| PROBLEM |
Your answer should be only the lines below from the one with "to narrow results" to the one with "### What are the", repeated exactly, ends included.

Data entries:
· · · · · · ·

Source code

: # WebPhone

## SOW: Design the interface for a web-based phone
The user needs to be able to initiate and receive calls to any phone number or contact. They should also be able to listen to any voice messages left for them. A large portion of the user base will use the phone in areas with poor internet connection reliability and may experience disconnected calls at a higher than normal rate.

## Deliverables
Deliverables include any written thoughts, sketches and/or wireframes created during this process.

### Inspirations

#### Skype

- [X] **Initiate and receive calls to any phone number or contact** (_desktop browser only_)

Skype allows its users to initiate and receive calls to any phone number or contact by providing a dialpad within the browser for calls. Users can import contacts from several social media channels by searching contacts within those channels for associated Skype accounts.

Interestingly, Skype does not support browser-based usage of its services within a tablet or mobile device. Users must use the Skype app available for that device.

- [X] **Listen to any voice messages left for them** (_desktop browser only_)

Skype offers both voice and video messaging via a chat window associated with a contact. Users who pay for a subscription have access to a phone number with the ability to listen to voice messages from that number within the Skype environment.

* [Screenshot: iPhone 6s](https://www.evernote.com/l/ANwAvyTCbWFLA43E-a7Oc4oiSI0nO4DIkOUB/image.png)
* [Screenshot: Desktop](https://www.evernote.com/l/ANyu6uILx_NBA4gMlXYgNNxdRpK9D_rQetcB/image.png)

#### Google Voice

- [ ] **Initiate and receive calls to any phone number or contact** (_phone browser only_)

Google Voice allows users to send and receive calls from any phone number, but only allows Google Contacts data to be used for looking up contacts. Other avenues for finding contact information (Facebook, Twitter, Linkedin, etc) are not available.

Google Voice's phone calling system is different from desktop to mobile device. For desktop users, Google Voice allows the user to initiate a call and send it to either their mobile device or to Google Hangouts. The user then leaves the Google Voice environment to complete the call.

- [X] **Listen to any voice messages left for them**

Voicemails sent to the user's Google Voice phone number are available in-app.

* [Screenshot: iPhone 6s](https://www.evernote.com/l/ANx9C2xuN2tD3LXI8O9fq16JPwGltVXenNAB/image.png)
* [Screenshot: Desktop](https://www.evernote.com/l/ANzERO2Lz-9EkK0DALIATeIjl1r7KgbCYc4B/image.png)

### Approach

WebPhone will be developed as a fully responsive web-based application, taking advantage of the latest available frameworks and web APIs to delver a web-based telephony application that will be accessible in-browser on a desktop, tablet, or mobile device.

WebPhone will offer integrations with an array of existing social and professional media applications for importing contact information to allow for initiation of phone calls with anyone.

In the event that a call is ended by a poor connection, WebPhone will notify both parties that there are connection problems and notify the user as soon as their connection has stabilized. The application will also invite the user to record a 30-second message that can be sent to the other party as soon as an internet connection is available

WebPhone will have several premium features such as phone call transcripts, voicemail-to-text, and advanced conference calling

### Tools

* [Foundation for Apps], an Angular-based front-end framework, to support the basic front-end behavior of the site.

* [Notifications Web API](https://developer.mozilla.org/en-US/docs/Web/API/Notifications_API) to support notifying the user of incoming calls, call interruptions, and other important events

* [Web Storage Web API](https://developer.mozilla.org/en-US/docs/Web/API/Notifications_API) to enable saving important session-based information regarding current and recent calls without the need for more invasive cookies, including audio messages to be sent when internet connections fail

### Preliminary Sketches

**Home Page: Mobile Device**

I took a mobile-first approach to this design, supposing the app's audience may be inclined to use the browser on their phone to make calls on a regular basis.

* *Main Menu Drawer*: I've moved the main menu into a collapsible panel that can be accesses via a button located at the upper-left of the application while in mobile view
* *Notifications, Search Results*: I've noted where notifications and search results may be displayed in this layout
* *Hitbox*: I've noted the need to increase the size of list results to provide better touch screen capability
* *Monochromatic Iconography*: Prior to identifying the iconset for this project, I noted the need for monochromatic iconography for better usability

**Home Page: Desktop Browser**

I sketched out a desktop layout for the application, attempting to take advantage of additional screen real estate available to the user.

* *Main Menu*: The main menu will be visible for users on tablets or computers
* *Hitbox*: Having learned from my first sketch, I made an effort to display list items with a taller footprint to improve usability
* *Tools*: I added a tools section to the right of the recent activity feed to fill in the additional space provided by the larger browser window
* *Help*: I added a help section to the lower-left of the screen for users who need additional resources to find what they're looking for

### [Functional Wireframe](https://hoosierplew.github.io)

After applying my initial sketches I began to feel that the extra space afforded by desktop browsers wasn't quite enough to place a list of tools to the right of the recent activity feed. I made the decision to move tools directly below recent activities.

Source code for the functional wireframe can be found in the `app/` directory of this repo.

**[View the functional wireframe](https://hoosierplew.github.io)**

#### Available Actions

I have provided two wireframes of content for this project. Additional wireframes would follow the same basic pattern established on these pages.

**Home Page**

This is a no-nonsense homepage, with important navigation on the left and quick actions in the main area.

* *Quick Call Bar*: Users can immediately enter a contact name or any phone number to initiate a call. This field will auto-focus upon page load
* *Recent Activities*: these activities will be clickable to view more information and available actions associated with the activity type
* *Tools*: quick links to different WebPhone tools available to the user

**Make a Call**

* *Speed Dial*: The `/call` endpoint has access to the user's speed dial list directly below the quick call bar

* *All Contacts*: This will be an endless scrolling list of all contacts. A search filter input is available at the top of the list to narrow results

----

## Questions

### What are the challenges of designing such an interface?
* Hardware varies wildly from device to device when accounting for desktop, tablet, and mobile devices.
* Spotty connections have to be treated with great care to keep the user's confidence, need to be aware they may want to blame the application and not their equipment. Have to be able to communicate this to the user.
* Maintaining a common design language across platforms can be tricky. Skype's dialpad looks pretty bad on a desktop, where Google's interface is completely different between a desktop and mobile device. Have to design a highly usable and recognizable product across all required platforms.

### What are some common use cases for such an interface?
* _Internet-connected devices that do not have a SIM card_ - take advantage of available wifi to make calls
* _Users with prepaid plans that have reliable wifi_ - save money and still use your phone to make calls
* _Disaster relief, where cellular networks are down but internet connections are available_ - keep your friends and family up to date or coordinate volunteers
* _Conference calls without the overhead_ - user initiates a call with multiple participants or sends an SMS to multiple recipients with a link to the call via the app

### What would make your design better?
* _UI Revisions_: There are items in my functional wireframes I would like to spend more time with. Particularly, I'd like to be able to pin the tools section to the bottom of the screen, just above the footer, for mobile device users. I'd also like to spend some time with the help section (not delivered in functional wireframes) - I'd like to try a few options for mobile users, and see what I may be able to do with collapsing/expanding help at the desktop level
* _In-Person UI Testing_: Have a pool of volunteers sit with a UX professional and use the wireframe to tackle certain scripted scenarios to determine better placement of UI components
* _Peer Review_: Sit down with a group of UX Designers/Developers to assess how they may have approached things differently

· · · · · · ·

| FINAL ANSWER |
* *All Contacts*: This will be an endless scrolling list of all contacts. A search filter input is available at the top of the list to narrow results

----

## Questions

### What are the challenges of designing such an interface?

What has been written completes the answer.